Unlike Daytona, where the race course is for competitors only, fans can put their own vehicles to the test when class racing ends each day. Indeed, when the sun sets behind the San Bernardino Mountains, the action is just beginning.

Jaclyn Robbins, 27, of Apple Valley, California brought her Can-Am Maverick ATV to King of the Hammers to explore the 96,000 acre Johnson Valley landscape.

“It gets wild,” said Apple Valley, California, native Jaclyn Robbins, 27, from the seat of her 2021 Can-Am Maverick ATV. “People come out at night in their own cars and just break stuff.”

While some fans stay in Hammertown to watch fireworks, eat or head to the concert stage to listen to bands like Sublime and Mama Foxxy & The Whiskey Gypsy Rebels, others make for formidable boulder canyons with names like Chocolate Thunder and Backdoor to watch racer-wannabes climb the trails.

“We’re mostly here for the after-race. It’s controlled chaos,” said Robbins’ husband, Lance Robbins, 32. “We just love to come out here and hang out with our families.”

The sun sets and Hammers fans head for the hills to try out the challenges that racers deal with during the day. Challenges like Chocolate Thunder rock ravine.

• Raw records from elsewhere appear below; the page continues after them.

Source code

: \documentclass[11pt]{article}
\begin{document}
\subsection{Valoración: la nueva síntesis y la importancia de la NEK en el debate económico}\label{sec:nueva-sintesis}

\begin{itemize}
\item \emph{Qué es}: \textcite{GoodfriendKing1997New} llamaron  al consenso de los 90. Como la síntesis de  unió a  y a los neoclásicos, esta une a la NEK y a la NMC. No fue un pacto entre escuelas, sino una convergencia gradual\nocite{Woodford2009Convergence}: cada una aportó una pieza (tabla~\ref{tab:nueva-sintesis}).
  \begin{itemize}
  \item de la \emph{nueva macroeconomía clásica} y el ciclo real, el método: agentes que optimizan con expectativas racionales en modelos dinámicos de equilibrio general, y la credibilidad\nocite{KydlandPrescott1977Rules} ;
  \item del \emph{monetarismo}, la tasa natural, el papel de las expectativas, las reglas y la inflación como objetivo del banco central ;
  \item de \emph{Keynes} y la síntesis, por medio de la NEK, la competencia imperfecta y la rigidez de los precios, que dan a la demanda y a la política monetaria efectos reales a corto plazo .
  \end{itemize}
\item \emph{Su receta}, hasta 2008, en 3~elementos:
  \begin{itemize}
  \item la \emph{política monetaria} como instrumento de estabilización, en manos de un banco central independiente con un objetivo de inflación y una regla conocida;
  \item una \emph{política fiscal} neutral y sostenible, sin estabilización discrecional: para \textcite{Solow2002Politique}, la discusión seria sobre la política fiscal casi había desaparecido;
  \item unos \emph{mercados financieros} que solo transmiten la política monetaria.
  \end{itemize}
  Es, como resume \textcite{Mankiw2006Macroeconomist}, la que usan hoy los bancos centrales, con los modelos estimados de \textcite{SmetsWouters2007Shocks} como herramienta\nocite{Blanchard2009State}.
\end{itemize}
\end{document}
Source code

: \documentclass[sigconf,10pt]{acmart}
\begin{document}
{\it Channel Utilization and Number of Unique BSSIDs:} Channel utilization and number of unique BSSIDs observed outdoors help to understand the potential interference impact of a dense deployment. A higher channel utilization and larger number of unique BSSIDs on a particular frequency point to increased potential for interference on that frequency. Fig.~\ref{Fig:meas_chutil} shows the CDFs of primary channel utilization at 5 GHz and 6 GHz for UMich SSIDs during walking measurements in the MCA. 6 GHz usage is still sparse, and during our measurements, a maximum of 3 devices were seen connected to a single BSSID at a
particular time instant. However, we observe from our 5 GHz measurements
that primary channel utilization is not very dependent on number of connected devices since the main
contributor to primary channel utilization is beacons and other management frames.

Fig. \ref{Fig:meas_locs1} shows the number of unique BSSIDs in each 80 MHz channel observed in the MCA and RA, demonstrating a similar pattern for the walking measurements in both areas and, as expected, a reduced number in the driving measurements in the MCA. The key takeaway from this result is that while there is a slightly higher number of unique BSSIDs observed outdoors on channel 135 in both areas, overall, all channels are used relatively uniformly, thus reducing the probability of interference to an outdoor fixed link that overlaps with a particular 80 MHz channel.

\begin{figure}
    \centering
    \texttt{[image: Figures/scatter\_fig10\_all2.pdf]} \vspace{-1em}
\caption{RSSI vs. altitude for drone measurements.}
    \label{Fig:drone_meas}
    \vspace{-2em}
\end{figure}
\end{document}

An endless line of off-road mods lines up to conquer Backdoor’s formidable rock wall. Engines roar, 40-inch tires spin, tube frames flex. Some make it up, other flip on their backs like turtles.

“Everyone thinks they have that special thing. And when the racing ends, you can find out how good you are and where your talent runs out,” Zielinski said with a laugh.

For Ford, it’s all business.

When the Ford team isn’t taking drivetrain and suspension learnings from the Hammers classroom, it’s entertaining customers in its paddock display booth and Bronco Nation paddock.

Top Ford Team drivers of the Bronco 4400 Series Race Car are two-time King of the Hammers winner Loren Healy.

This year, the Blue Oval debuted a special King of the Hammers Bronco — complete with 4-inch lift and special Fox dampers — and showed off its first Bronco DR turn-key racer to customer teams. Ford brings a full feet of partners and drivers to communicate the brand.

“We have great drivers like two-time (4400 class) winner Loren Healy, 4600 class champion Jason Scherer, Vaughn Gittin Jr., Bailey Cole, Brad Lovell. Brad had been a great partner for us in developing the Branco Raptor, F-150 Raptor, Bronco 4600, Bronco DR — and he raced Ranger Raptor for us at (last year’s) Baja 1000. Everywhere we go racing, we need great partners, great people.”